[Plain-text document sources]
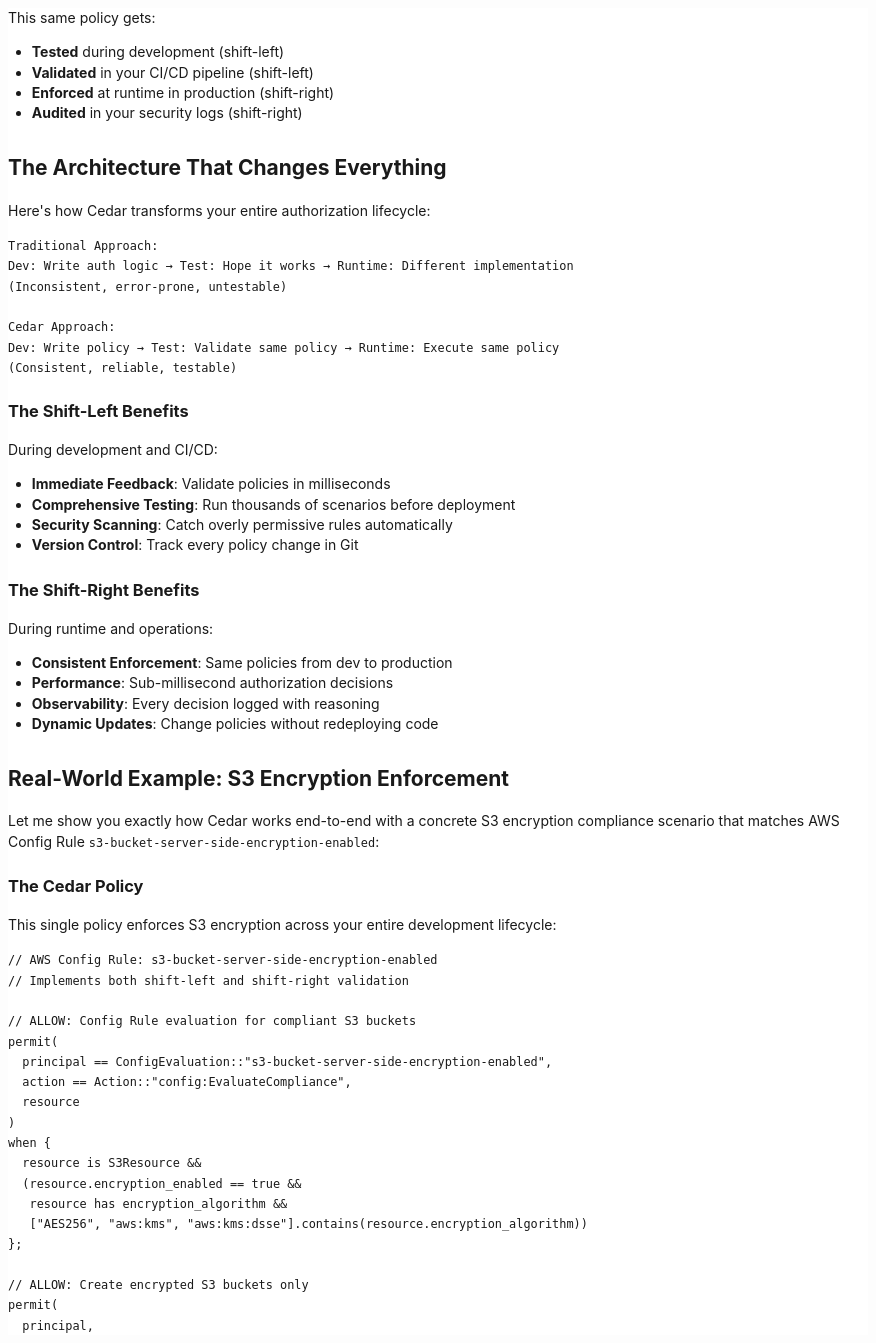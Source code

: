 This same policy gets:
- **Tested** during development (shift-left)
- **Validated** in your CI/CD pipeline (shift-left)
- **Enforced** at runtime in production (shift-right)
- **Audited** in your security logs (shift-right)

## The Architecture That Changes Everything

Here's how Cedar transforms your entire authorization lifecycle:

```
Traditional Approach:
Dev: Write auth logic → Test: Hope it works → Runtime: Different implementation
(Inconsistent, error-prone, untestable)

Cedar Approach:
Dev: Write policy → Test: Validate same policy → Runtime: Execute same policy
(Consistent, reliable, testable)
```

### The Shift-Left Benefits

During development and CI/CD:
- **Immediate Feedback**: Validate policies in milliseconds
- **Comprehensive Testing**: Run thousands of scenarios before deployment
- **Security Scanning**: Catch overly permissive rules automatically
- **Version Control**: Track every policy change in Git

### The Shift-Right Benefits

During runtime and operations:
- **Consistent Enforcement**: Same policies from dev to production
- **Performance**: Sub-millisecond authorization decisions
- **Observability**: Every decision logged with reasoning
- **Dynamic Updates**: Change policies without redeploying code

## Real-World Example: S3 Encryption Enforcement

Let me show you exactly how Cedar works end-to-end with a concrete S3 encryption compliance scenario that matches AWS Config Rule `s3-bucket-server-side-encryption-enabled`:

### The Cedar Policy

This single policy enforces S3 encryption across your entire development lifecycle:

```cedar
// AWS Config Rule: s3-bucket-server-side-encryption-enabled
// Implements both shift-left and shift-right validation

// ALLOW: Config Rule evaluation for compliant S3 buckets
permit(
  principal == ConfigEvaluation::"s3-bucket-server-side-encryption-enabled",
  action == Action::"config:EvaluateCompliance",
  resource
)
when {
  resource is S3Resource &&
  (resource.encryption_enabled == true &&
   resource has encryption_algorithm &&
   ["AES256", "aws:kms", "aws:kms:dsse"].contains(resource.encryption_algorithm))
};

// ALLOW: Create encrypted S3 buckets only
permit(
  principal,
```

YOUR INSTRUCTIONS: Pull every line containing "lifecycle" out of the data above.

THE COMPLETED TASK:
Here's how Cedar transforms your entire authorization lifecycle:
This single policy enforces S3 encryption across your entire development lifecycle:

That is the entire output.